Required action
Check each line of the entries below for the word "https", and copy out the ones that have it.

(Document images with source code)
*-*-*

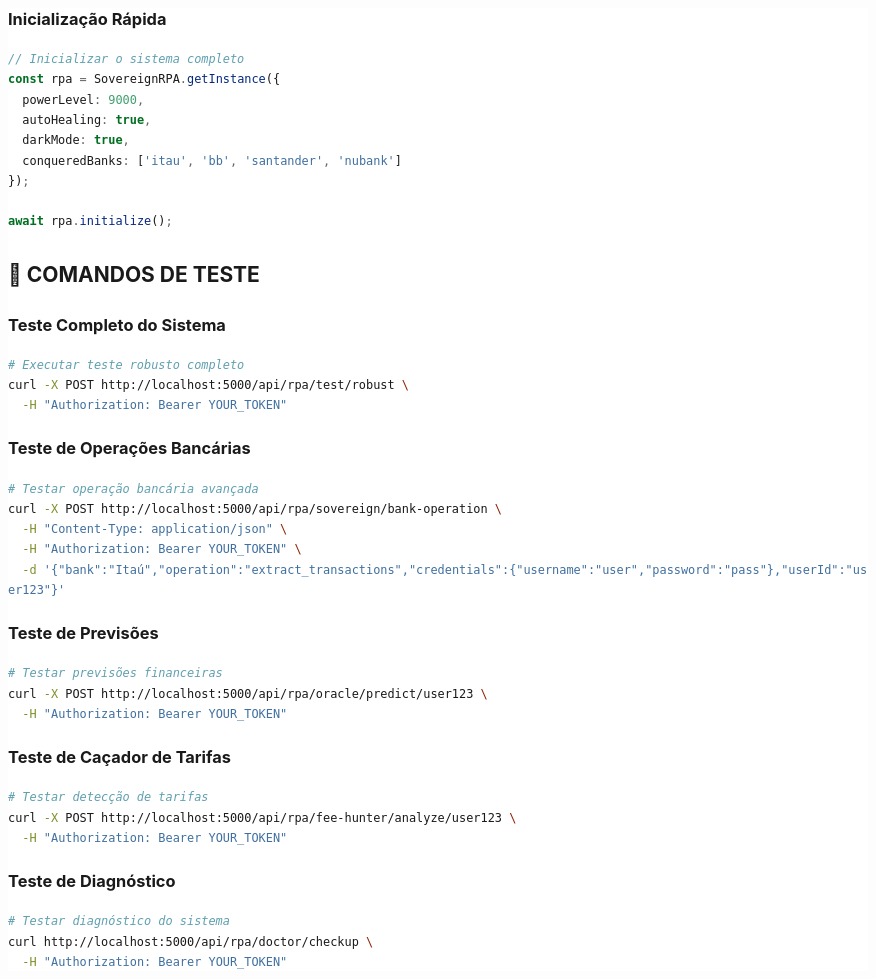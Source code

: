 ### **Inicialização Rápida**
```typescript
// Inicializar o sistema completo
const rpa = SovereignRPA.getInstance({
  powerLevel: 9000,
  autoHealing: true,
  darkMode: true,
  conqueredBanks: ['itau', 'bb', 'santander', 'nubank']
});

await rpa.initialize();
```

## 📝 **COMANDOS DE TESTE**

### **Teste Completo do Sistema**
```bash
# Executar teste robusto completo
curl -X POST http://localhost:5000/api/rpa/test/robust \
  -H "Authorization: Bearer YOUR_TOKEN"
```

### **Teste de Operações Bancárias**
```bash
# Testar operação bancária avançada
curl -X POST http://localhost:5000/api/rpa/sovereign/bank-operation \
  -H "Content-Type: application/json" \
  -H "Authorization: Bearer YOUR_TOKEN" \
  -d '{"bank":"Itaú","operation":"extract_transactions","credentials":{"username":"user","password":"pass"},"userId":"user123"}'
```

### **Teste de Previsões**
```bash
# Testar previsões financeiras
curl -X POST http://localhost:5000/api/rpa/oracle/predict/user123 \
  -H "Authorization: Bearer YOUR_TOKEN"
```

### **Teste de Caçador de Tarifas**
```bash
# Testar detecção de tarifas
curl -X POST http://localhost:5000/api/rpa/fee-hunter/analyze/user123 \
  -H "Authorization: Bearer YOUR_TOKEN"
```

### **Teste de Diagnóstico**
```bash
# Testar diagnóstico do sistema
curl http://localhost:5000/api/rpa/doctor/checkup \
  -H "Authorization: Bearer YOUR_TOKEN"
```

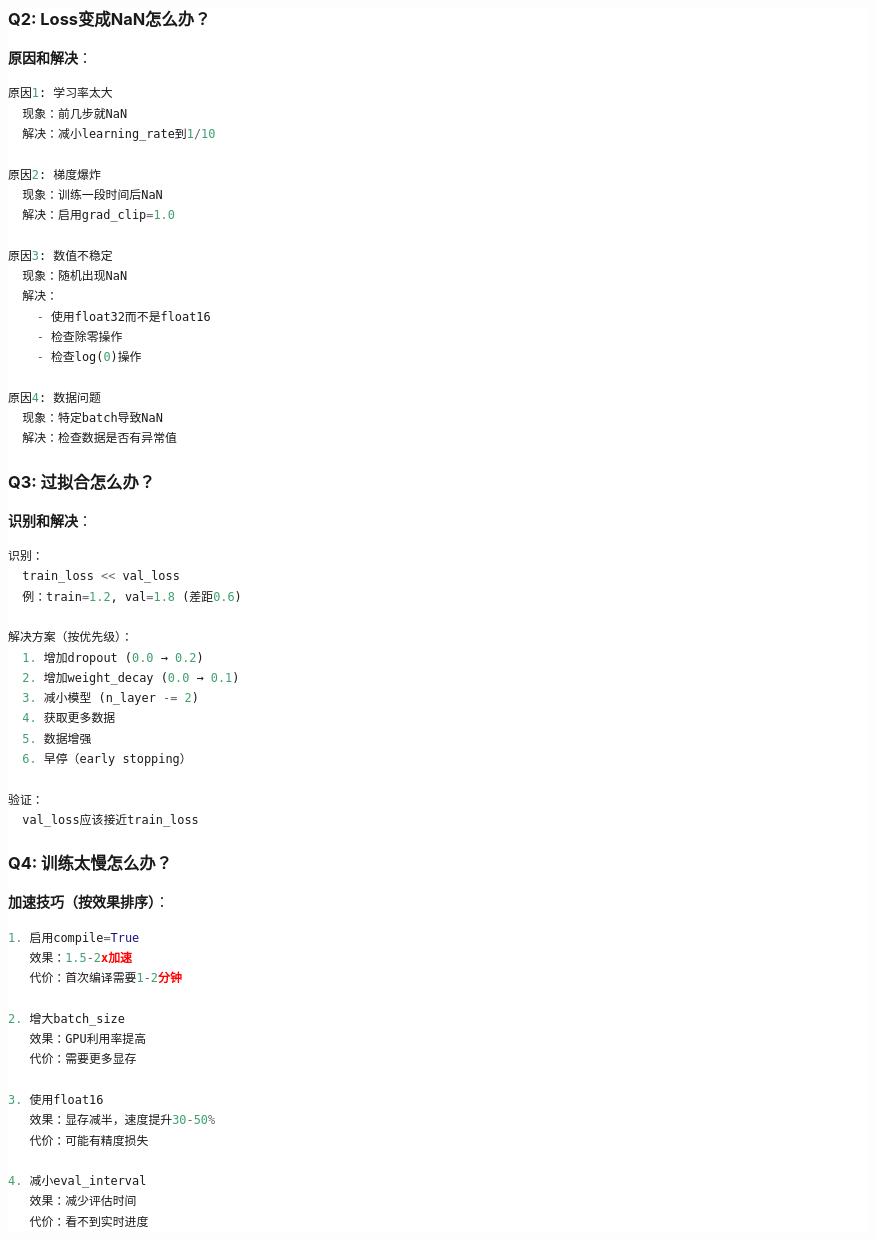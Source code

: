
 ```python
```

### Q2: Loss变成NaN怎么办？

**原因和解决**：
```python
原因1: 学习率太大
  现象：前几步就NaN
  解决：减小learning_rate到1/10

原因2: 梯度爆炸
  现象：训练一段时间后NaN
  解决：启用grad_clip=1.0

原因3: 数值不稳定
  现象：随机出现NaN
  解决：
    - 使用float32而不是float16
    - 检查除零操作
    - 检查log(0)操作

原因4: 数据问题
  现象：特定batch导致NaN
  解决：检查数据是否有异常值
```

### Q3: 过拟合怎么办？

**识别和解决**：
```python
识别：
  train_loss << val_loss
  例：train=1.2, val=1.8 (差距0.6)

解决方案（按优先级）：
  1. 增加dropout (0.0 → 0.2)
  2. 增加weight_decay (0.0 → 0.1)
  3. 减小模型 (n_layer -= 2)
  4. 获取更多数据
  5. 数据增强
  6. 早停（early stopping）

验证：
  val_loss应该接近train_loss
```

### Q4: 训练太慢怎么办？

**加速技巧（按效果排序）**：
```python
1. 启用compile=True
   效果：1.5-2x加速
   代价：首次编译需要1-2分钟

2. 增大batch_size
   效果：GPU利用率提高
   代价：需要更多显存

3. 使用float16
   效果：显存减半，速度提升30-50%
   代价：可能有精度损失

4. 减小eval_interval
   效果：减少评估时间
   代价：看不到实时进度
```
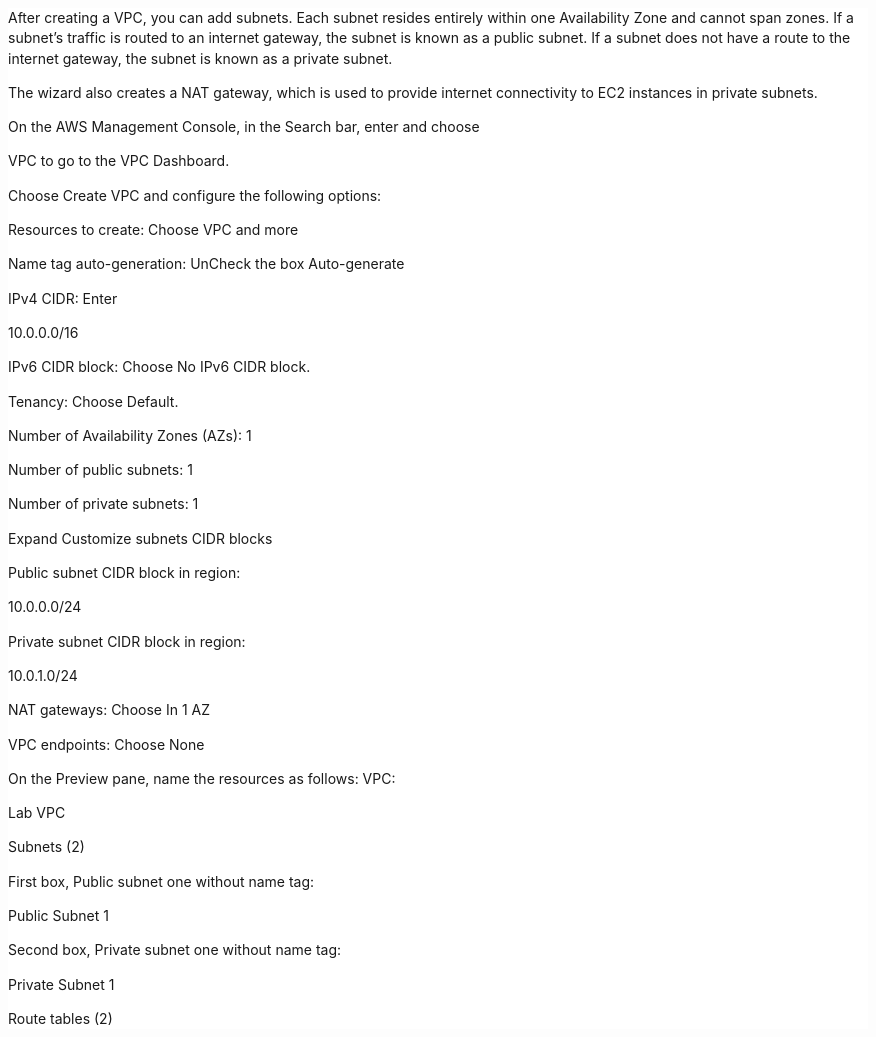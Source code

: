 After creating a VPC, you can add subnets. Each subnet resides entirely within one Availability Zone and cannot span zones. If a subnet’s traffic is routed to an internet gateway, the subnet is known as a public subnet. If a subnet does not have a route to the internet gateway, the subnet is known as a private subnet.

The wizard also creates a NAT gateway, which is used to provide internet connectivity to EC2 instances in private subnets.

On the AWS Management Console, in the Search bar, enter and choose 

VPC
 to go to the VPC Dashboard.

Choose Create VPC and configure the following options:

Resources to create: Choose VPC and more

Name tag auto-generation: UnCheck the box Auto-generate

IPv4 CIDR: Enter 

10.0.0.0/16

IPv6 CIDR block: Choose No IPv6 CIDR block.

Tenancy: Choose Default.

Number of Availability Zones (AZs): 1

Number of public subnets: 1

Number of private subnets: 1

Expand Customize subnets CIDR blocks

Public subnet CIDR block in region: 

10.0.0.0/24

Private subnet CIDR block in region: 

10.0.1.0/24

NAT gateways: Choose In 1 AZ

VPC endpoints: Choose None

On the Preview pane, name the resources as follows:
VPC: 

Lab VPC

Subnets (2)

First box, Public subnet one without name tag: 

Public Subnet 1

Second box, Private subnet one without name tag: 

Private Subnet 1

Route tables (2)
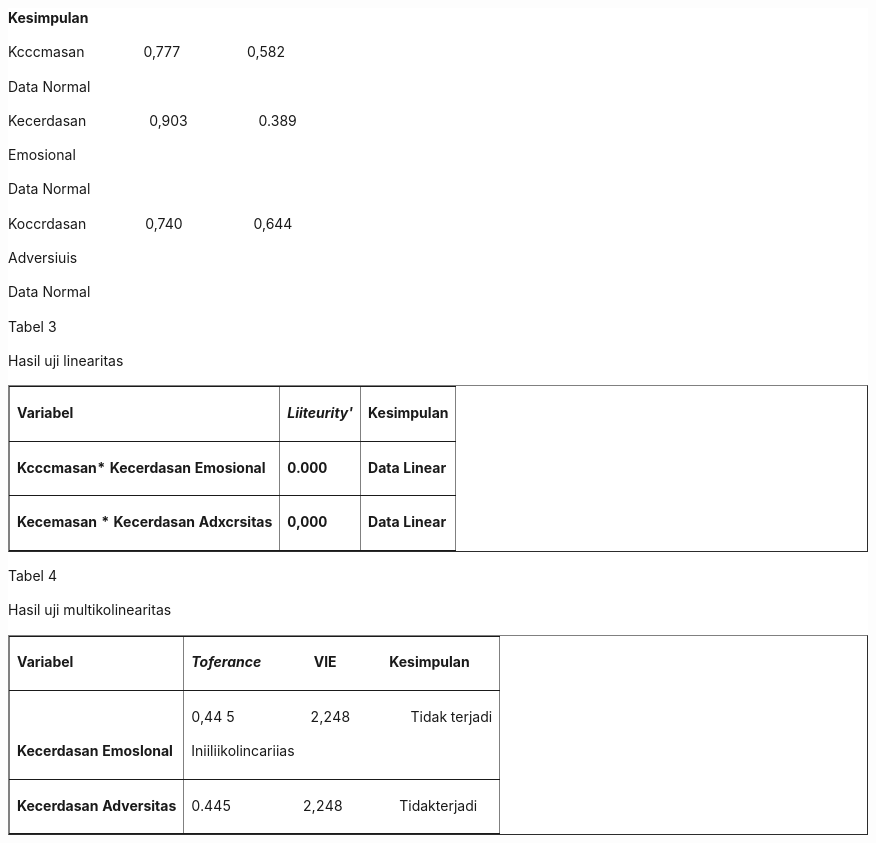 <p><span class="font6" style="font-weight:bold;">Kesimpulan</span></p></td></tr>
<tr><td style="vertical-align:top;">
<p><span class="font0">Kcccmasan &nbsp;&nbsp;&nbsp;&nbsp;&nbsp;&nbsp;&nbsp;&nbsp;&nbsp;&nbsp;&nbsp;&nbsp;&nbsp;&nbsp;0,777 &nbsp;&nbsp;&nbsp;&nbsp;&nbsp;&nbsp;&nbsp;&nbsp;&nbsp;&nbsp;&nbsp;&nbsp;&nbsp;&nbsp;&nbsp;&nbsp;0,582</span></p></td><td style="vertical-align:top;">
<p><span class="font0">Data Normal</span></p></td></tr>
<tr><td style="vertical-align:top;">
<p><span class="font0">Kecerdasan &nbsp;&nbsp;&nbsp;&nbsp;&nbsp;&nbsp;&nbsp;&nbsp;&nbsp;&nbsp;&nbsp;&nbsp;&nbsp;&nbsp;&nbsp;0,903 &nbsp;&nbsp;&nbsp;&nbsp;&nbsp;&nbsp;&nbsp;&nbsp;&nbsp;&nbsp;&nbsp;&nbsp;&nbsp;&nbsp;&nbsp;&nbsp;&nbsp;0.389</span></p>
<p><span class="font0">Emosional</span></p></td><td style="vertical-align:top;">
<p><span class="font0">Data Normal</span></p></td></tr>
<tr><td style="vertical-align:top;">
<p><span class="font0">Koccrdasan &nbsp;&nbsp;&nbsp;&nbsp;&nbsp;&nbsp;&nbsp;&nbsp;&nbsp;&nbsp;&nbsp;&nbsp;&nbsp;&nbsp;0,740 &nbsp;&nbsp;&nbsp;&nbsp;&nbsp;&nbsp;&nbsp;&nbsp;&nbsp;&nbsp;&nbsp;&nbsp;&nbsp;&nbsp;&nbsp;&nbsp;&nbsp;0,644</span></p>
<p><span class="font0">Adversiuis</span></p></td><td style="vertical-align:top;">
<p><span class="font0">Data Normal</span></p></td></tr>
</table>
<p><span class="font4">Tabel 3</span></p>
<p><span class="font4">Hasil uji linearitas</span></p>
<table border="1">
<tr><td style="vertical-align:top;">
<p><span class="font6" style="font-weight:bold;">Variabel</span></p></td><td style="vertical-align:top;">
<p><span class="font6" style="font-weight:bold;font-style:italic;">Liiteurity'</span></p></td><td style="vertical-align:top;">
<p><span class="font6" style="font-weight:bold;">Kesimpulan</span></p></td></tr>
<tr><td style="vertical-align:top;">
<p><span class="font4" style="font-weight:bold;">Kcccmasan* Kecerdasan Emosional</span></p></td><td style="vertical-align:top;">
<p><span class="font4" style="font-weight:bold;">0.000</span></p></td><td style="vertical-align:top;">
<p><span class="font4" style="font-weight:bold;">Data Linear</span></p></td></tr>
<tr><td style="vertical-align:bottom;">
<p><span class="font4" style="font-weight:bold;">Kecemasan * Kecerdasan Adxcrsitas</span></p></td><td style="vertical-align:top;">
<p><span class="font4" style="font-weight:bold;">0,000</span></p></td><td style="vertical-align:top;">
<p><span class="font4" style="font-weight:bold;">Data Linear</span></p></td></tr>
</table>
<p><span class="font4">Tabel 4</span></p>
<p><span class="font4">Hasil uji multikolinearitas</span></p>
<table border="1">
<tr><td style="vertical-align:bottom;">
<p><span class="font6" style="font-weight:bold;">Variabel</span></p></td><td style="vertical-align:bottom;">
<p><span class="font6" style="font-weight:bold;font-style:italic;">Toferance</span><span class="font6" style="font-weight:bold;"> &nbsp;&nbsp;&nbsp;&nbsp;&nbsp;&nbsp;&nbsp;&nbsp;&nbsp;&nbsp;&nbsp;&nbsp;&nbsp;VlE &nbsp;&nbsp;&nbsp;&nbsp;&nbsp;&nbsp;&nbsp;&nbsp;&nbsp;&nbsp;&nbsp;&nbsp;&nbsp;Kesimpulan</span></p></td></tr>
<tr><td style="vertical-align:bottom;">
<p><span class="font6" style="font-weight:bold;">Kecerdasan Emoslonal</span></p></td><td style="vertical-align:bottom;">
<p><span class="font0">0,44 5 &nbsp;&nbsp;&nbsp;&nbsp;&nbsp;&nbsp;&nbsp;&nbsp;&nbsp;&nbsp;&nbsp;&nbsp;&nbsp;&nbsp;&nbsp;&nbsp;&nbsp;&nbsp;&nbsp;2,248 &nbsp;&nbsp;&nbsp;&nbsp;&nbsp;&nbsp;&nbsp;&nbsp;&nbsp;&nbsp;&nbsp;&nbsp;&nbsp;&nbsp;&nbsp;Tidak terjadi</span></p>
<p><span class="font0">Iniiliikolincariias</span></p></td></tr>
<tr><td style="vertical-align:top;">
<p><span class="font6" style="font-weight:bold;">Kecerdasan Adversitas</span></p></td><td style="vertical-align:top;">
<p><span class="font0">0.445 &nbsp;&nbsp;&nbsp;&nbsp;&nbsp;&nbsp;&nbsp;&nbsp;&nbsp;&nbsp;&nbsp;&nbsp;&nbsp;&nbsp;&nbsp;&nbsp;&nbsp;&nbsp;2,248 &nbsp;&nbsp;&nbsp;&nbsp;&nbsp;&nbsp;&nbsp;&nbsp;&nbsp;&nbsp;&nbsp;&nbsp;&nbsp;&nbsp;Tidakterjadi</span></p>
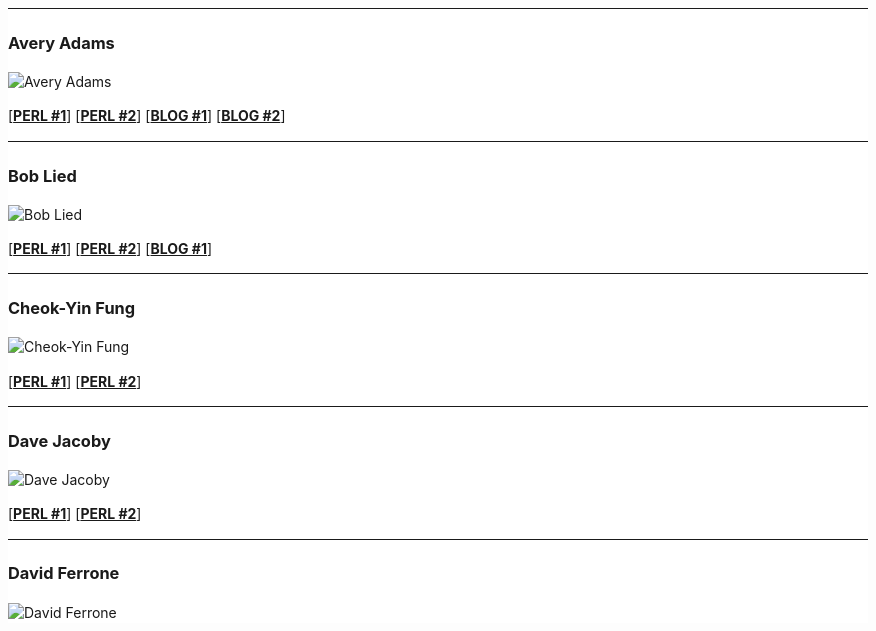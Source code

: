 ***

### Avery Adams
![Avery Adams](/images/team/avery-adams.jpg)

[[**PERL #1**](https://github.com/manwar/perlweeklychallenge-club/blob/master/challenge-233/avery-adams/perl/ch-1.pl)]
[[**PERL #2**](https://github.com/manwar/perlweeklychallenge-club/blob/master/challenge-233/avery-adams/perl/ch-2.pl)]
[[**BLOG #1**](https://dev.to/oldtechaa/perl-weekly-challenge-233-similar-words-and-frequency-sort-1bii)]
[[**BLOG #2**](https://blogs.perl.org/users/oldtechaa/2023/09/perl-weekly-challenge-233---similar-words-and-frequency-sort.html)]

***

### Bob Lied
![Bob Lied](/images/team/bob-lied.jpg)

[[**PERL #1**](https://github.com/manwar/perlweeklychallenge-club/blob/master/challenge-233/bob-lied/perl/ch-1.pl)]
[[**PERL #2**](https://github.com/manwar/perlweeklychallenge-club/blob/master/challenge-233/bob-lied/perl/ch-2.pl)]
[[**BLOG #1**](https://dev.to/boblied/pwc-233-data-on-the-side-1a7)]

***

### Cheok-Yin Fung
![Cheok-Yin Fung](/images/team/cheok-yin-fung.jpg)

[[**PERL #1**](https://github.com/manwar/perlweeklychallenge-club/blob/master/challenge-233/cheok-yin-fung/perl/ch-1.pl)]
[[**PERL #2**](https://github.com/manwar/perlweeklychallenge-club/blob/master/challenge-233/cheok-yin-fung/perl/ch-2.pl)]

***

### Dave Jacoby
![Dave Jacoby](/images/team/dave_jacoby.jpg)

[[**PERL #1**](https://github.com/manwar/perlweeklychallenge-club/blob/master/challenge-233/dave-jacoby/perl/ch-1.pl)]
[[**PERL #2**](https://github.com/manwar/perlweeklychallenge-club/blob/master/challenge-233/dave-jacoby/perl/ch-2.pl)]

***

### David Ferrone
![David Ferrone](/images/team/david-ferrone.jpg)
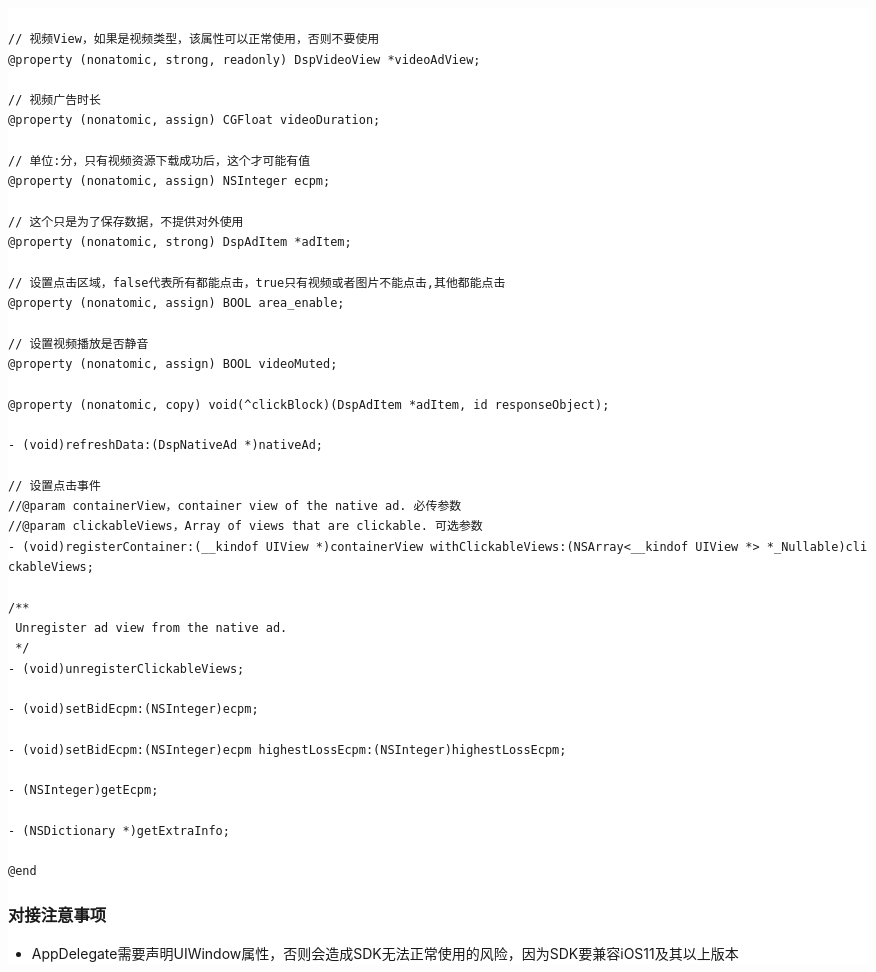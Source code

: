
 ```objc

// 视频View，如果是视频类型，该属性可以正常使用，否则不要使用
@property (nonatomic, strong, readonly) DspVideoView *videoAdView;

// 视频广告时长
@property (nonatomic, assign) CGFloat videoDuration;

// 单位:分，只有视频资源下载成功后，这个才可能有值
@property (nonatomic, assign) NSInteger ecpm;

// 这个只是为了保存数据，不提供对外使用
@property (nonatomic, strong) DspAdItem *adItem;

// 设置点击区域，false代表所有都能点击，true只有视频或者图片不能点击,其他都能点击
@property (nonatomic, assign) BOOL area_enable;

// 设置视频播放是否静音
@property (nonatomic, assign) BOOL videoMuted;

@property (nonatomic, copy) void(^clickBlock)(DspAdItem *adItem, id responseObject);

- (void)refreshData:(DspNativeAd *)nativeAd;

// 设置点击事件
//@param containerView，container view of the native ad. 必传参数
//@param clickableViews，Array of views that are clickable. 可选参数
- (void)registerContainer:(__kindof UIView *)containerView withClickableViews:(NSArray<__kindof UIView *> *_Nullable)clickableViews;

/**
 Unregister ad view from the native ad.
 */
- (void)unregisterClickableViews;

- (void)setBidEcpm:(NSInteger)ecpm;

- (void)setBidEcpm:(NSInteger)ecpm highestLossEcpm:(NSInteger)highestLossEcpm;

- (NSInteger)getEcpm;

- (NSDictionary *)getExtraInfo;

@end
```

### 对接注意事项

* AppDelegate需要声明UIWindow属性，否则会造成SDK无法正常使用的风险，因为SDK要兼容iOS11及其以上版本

*-*-*

Exercise output
[[**PERL #1**](https://github.com/manwar/perlweeklychallenge-club/blob/master/challenge-233/avery-adams/perl/ch-1.pl)]
[[**PERL #2**](https://github.com/manwar/perlweeklychallenge-club/blob/master/challenge-233/avery-adams/perl/ch-2.pl)]
[[**BLOG #1**](https://dev.to/oldtechaa/perl-weekly-challenge-233-similar-words-and-frequency-sort-1bii)]
[[**BLOG #2**](https://blogs.perl.org/users/oldtechaa/2023/09/perl-weekly-challenge-233---similar-words-and-frequency-sort.html)]
[[**PERL #1**](https://github.com/manwar/perlweeklychallenge-club/blob/master/challenge-233/bob-lied/perl/ch-1.pl)]
[[**PERL #2**](https://github.com/manwar/perlweeklychallenge-club/blob/master/challenge-233/bob-lied/perl/ch-2.pl)]
[[**BLOG #1**](https://dev.to/boblied/pwc-233-data-on-the-side-1a7)]
[[**PERL #1**](https://github.com/manwar/perlweeklychallenge-club/blob/master/challenge-233/cheok-yin-fung/perl/ch-1.pl)]
[[**PERL #2**](https://github.com/manwar/perlweeklychallenge-club/blob/master/challenge-233/cheok-yin-fung/perl/ch-2.pl)]
[[**PERL #1**](https://github.com/manwar/perlweeklychallenge-club/blob/master/challenge-233/dave-jacoby/perl/ch-1.pl)]
[[**PERL #2**](https://github.com/manwar/perlweeklychallenge-club/blob/master/challenge-233/dave-jacoby/perl/ch-2.pl)]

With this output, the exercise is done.